Judge Block was setting a January 28 hearing in Linares v. Jackson, filed in February 2006, to determine the rights of tenants whom the Department of Housing and Urban Development's (HUD) has evicted for the sole reason that it plans to rehabilitate their homes.

And yet, with the exception of a piece in the New York Sun on January 4 entitled "HUD Suffers Setback in Plan To Sell N.Y. Properties" by Joseph Goldstein, there was no coverage. Nothing, according to Google, in either the New York Times or the Wall Street Journal. Only Daniel Wise, writing today for the real estate site, GlobeSt.com and for the New York Law Journal, who revealed that the hearing will determine
"a meaningful opportunity" to show that HUD's "substantial rehabilitation determination" is not "arbitrarily being employed as a pretext to evict a tenant from a perfectly decent home in order to sell it to a private developer."
Block also wrote,
It is beyond cavil without telling them why and without affording them a meaningful opportunity to be heard.
HUD takes the position that you cannot not even challenge the deparatment's finding that your apartments is in disrepair in a court eviction proceeding. HUD is allowed streamlined procedures, it argues, in order to encourage "the upgrading and sale of HUD's foreclosure stock" to prospective buyers who receive federal or city funding to finance the repair work.

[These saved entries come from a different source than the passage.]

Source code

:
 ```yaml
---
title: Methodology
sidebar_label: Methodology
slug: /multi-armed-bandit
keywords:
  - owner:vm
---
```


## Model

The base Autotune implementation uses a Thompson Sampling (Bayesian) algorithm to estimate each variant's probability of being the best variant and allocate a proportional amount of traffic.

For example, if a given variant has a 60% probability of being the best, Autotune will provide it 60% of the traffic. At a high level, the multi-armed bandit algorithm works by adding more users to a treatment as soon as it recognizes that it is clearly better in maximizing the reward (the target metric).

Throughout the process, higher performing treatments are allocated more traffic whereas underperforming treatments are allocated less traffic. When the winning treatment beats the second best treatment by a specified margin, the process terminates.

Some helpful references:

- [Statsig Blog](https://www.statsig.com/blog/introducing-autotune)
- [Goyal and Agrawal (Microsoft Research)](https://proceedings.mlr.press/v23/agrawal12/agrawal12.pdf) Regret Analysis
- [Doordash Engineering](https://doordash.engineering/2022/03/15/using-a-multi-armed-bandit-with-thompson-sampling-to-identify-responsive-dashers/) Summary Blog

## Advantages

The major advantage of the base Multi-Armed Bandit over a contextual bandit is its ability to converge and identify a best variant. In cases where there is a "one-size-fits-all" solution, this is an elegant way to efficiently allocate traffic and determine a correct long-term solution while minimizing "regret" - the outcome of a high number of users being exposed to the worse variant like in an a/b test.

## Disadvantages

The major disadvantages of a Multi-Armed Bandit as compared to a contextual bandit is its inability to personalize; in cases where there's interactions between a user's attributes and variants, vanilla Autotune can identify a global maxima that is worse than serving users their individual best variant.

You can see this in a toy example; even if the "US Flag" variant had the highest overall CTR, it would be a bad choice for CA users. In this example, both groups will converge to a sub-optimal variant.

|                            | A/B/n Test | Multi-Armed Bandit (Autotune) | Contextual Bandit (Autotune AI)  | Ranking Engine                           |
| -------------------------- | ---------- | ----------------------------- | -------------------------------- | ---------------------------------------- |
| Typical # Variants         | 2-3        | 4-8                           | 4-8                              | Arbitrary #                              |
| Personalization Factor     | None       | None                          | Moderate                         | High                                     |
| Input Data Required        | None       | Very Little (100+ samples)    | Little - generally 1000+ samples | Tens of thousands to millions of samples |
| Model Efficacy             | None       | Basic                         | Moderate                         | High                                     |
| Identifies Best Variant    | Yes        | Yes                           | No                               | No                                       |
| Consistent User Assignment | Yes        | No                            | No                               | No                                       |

In granting the hearing, Judge Block maintains that the HUD rule appears to ignore the US Supreme Court's 1985 ruling in Cleveland Board of Education v. Loudermill (470 U.S. 532), that due process bars the taking of property, including poor people's homes. He also cited

Block cites Second Circuit precedents as supporting his ruling, the most directly relevant being the 1974 ruling in Caramico v. HUD (509 F.2d 694). Caramico voided a federal rule that required owners who had received federally insured mortgages to clear their buildings--without giving their tenants a chance to object--as a condition of collecting the insurance when they defaulted. The court, said Block,recognized that

[i]t is normally preferable to have the mortgagee vacate a property so that it may be programmed for repair and exposed to the sales market in the shortest practical time [but...] plaintiffs may be able to show that the housing they occupy is fit for continued habitation and that the repairs required in order to make it salable do not require the property to be vacated...Significantly, the [circuit] took note of the consequences of the loss of an abode 'in deteriorated, low-income neighborhoods where replacement quarters are not readily available at rents the occupants can afford.
Currently, under Rules for Eviction, tenants living in government-owned properties have some rights if they fail to pay rent or are accused of a crime. They must be served with notice of the reasons and then
The landlord shall not evict any tenant except by judicial action pursuant to State or local law and in accordance with the requirements of this subpart.
But, if HUD plans to renovate the property or sell it to a private party who intends to apply for public money to do so, under its Rule 247.10, the department claims that it can start eviction proceedings with no statement of reasons or opportunity to challenge the action.
This subpart shall not apply in any case in which HUD terminates the occupancy of a tenant as a direct result of a determination by HUD to substantially rehabilitate or demolish the project or to dispose of the project to a purchaser who purchases for the purpose of substantial rehabilitation or demolition.
Four tenants, three of whom have been evicted are being represented by South Brooklyn Legal Services.